Rackham's artworks were widely exhibited during the first wave of internet art (1995–2003) being included in seminal exhibitions like Art Entertainment Network, Beyond Interface, ISEA, European Media Art Festival, transmediale, Perspecta99, Biennale de Montreal 2000, and Biennial of Buenos Aires 2002.

She is founder and producer the online media arts forum, –empyre–, from 2002 as part of her doctoral thesis on Art and Identity in Virtual Reality Environments.[4] -empyre- featured in events at NTT InterCommunication Center Tokyo, and documenta in the Documenta 12 magazines project (2006).[5]

Building "empyrean" – one of Australia's first multi-user virtual reality environments, Rackham explored the conception of electronically mediated environments as "soft skinned space", and encouraged users' to explore their relationship with their avatars.[6]

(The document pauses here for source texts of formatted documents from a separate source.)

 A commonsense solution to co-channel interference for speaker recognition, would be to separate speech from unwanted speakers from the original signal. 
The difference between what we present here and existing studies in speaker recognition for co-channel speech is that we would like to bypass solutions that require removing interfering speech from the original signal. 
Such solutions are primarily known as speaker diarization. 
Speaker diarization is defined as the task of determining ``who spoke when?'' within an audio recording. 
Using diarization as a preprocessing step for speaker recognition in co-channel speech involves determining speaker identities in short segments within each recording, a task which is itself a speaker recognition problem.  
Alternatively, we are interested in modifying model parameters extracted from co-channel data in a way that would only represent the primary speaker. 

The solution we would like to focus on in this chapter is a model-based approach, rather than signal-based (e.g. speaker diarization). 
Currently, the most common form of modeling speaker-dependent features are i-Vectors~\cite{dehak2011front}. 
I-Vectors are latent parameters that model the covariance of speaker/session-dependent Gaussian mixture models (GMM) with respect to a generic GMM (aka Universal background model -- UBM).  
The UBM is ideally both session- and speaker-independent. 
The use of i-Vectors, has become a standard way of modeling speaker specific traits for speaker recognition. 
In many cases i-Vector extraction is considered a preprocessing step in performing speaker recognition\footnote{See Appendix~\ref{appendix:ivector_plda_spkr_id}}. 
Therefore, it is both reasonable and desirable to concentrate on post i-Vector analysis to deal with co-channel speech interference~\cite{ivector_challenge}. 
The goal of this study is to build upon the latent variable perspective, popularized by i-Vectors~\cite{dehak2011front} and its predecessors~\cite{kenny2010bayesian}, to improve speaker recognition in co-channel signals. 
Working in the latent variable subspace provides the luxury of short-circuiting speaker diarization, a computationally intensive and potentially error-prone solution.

Two of Rackham's internet artworks are included[citation needed] in N. Katherine Hayle's Electronic Literature: New Horizons for the Literary[7] – a book designed to help electronic literature move into the classroom along with the CD "The Electronic Literature Collection, Volume 1".

Work[]

In April 2003, Rackham was invited to be the inaugural Curator of Networked Media at the Australian Centre for the Moving Image (ACMI) in Melbourne and from 2010 to 2012 was co-curator for Australia's Royal Institution.[citation needed]

She was director of the Australian Network for Art and Technology[8] from 2005 until 2009.[citation needed] She fostered the development of wearable technologies – producing the re:Skin Masterclass, and curating Coded Cloth exhibition of wearable technology at Samstag Museum in 2008.[9]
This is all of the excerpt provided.